La madre che ha costretto i suoi 5 figli a riprodursi, finché non l’hanno incatenata nel fienile adibito a “allevamento”.

La sua calligrafia irregolare descriveva dettagliatamente le modifiche sistematiche e agghiaccianti che stava apportando al fienile di famiglia. Non stava allestendo stalle per cavalli o bovini; stava costruendo una struttura per la riproduzione umana. I suoi appunti contenevano diagrammi meticolosi per i meccanismi di chiusura, calcoli del ciclo di fertilità e istruzioni agghiaccianti su come immobilizzare correttamente i partecipanti non consenzienti.

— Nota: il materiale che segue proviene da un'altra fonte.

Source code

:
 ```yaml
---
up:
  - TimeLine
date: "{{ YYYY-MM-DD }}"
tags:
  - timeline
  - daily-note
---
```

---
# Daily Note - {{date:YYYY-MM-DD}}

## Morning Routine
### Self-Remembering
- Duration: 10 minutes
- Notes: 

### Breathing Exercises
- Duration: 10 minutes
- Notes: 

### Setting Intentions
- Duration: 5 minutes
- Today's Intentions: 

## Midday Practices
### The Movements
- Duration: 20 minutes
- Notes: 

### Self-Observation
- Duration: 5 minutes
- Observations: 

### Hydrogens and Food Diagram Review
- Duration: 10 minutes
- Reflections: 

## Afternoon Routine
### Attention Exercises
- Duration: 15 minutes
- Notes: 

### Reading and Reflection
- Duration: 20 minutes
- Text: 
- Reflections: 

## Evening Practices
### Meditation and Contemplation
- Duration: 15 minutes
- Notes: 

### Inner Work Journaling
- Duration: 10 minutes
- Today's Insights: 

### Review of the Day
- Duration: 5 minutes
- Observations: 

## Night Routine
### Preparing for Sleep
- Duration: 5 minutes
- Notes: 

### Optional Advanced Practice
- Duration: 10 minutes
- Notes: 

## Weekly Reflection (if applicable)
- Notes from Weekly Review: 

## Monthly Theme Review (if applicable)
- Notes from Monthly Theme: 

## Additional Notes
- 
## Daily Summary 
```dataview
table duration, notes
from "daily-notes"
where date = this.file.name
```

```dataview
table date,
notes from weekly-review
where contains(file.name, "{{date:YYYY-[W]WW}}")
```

L’ultima occasione per la comunità di vedere i figli di McKenna da adulti si presentò durante una brutale bufera di neve nell’inverno del 1889. La famiglia Fletcher, bloccata nella neve accecante, cercò rifugio nella proprietà dei McKenna. Mentre si avvicinavano alla fattoria, udirono strani rumori provenire dal fienile: l’inconfondibile tintinnio di pesanti catene mescolato a urla soffocate. Prima che potessero indagare, Delilah aprì la porta del portico, brandendo un fucile carico. Dichiarò freddamente che i suoi figli erano affetti da una febbre altamente contagiosa e costrinse i vicini terrorizzati ad abbandonare la sua proprietà.

 

 

 

 

Nel 1890, la fattoria dei McKenna era diventata una fortezza inespugnabile. Il registro personale di Delilah, sequestrato in seguito dalle autorità, indicava il 15 settembre 1890 come l’inizio ufficiale del suo regno del terrore. In quella data, ella registrò con dettagli agghiaccianti, quasi clinici, il primo rapporto sessuale forzato tra il figlio maggiore, Thomas, e una giovane donna che aveva attirato nella fattoria. Delilah considerava questo evento “l’inizio benedetto della pura stirpe di Dio”.

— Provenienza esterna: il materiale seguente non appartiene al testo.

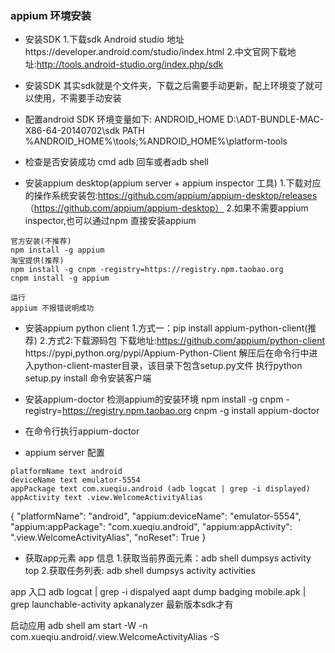 ### appium 环境安装
- 安装SDK
1.下载sdk Android studio 地址https://developer.android.com/studio/index.html
2.中文官网下载地址:http://tools.android-studio.org/index.php/sdk
- 安装SDK
其实sdk就是个文件夹，下载之后需要手动更新，配上环境变了就可以使用，不需要手动安装
- 配置android SDK 环境变量如下:
ANDROID_HOME D:\ADT-BUNDLE-MAC-X86-64-20140702\sdk
PATH %ANDROID_HOME%\tools;%ANDROID_HOME%\platform-tools
- 检查是否安装成功 cmd
adb 回车或者adb shell

- 安装appium desktop(appium server + appium inspector 工具)
1.下载对应的操作系统安装包:https://github.com/appium/appium-desktop/releases
（https://github.com/appium/appium-desktop）
2.如果不需要appium inspector,也可以通过npm 直接安装appium
```
官方安装(不推荐)
npm install -g appium
淘宝提供(推荐)
npm install -g cnpm -registry=https://registry.npm.taobao.org
cnpm install -g appium

运行
appium 不报错说明成功
```

- 安装appium python client
1.方式一：pip install appium-python-client(推荐)
2.方式2:下载源码包
下载地址:https://github.com/appium/python-client
https://pypi,python.org/pypi/Appium-Python-Client
解压后在命令行中进入python-client-master目录，该目录下包含setup.py文件
执行python setup.py install 命令安装客户端


- 安装appium-doctor 检测appium的安装环境
npm install -g cnpm -registry=https://registry.npm.taobao.org
cnpm -g install appium-doctor
- 在命令行执行appium-doctor



- appium server 配置
```
platformName text android
deviceName text emulator-5554
appPackage text com.xueqiu.android (adb logcat | grep -i displayed)
appActivity text .view.WelcomeActivityAlias
```
{
  "platformName": "android",
  "appium:deviceName": "emulator-5554",
  "appium:appPackage": "com.xueqiu.android",
  "appium:appActivity": ".view.WelcomeActivityAlias",
  "noReset": True
}


- 获取app元素
app 信息
1.获取当前界面元素：adb shell dumpsys activity top
2.获取任务列表: adb shell dumpsys activity activities

app 入口
adb logcat | grep -i dispalyed
aapt dump badging mobile.apk | grep launchable-activity
apkanalyzer 最新版本sdk才有

启动应用
adb shell am start -W -n com.xueqiu.android/.view.WelcomeActivityAlias -S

Quello che seguì fu un decennio di orrori sistematici e incontrollati. Lo sceriffo William Crawford, l’uomo di legge locale, iniziò a sospettare che qualcosa di profondamente sbagliato stesse accadendo alla fine del 1895. Nell’arco di soli sei mesi, tre giovani donne sane provenienti da famiglie indigenti scomparvero senza lasciare traccia mentre percorrevano le strade di montagna vicino a Milbrook Hollow. Una delle vittime, la diciannovenne Martha Henderson, scomparve mentre cavalcava per andare a trovare dei parenti. Il suo cavallo fu ritrovato mentre vagava senza meta vicino al confine della proprietà dei McKenna.